• _ABOUT THIS EXERCISE_
Copy out each line below that has the word "Implement" in it.

### RECORDS PROVIDED ###

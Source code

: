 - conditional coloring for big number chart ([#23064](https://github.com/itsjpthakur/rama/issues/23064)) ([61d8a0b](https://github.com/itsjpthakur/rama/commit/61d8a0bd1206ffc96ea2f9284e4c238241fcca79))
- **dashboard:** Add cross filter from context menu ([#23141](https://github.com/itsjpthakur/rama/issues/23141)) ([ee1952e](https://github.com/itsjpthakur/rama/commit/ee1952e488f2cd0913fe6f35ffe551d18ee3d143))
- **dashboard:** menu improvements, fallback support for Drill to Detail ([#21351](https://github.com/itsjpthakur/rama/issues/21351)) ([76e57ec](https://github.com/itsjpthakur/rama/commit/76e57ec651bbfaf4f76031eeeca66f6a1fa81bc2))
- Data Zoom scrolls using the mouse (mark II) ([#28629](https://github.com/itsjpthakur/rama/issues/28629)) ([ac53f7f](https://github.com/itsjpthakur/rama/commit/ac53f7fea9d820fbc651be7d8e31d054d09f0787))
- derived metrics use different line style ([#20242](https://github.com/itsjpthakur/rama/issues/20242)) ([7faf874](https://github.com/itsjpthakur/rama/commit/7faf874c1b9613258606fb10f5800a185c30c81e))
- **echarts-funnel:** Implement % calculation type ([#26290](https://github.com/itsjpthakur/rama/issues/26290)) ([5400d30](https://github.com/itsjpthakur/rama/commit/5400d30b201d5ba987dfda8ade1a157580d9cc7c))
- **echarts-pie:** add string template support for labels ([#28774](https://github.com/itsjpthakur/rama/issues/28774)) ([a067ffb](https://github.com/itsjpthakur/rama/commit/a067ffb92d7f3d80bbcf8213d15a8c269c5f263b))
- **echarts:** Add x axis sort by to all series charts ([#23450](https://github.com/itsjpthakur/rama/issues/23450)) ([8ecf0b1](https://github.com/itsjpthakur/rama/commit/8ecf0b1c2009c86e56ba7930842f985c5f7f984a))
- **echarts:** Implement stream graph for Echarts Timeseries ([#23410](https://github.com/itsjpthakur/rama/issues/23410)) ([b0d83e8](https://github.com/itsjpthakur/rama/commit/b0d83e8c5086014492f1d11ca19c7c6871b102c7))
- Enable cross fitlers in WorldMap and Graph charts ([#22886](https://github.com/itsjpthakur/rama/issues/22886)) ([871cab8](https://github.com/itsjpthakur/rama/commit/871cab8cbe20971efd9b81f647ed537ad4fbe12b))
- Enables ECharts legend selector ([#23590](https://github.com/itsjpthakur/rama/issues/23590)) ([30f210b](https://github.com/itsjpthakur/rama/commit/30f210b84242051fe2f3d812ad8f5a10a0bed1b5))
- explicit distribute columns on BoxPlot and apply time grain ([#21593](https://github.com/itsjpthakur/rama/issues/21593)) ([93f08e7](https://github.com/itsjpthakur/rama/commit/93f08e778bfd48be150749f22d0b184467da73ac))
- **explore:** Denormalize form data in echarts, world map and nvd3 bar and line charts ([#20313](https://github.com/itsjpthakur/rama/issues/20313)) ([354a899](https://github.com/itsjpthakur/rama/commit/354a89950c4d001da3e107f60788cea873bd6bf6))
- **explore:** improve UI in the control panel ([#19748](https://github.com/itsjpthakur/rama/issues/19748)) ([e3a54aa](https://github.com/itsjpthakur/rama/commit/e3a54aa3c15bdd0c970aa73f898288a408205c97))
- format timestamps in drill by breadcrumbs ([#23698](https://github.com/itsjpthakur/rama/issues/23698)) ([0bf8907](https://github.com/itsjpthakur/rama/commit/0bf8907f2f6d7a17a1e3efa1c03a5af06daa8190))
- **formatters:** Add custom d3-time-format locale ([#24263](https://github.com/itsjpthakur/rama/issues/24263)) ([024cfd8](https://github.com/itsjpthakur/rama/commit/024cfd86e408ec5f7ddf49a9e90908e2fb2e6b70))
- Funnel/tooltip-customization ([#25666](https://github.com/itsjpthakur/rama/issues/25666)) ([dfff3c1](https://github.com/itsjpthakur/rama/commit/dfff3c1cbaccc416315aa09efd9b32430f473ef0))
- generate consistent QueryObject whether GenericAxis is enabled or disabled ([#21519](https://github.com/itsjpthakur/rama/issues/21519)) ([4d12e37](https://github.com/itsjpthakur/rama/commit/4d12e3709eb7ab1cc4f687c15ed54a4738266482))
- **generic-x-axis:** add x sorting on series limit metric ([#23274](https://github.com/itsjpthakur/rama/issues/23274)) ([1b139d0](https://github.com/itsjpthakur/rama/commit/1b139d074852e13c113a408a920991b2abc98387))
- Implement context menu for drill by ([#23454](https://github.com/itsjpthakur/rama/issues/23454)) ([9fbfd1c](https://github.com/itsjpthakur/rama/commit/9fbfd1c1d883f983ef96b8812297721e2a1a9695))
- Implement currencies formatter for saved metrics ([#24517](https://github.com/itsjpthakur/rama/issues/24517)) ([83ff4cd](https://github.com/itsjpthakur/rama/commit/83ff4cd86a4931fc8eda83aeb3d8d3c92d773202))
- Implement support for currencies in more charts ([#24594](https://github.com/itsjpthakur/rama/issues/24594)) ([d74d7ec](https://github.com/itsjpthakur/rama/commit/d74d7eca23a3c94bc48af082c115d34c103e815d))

###

• _SOLUTION BELOW_
- **echarts-funnel:** Implement % calculation type ([#26290](https://github.com/itsjpthakur/rama/issues/26290)) ([5400d30](https://github.com/itsjpthakur/rama/commit/5400d30b201d5ba987dfda8ade1a157580d9cc7c))
- **echarts:** Implement stream graph for Echarts Timeseries ([#23410](https://github.com/itsjpthakur/rama/issues/23410)) ([b0d83e8](https://github.com/itsjpthakur/rama/commit/b0d83e8c5086014492f1d11ca19c7c6871b102c7))
- Implement context menu for drill by ([#23454](https://github.com/itsjpthakur/rama/issues/23454)) ([9fbfd1c](https://github.com/itsjpthakur/rama/commit/9fbfd1c1d883f983ef96b8812297721e2a1a9695))
- Implement currencies formatter for saved metrics ([#24517](https://github.com/itsjpthakur/rama/issues/24517)) ([83ff4cd](https://github.com/itsjpthakur/rama/commit/83ff4cd86a4931fc8eda83aeb3d8d3c92d773202))
- Implement support for currencies in more charts ([#24594](https://github.com/itsjpthakur/rama/issues/24594)) ([d74d7ec](https://github.com/itsjpthakur/rama/commit/d74d7eca23a3c94bc48af082c115d34c103e815d))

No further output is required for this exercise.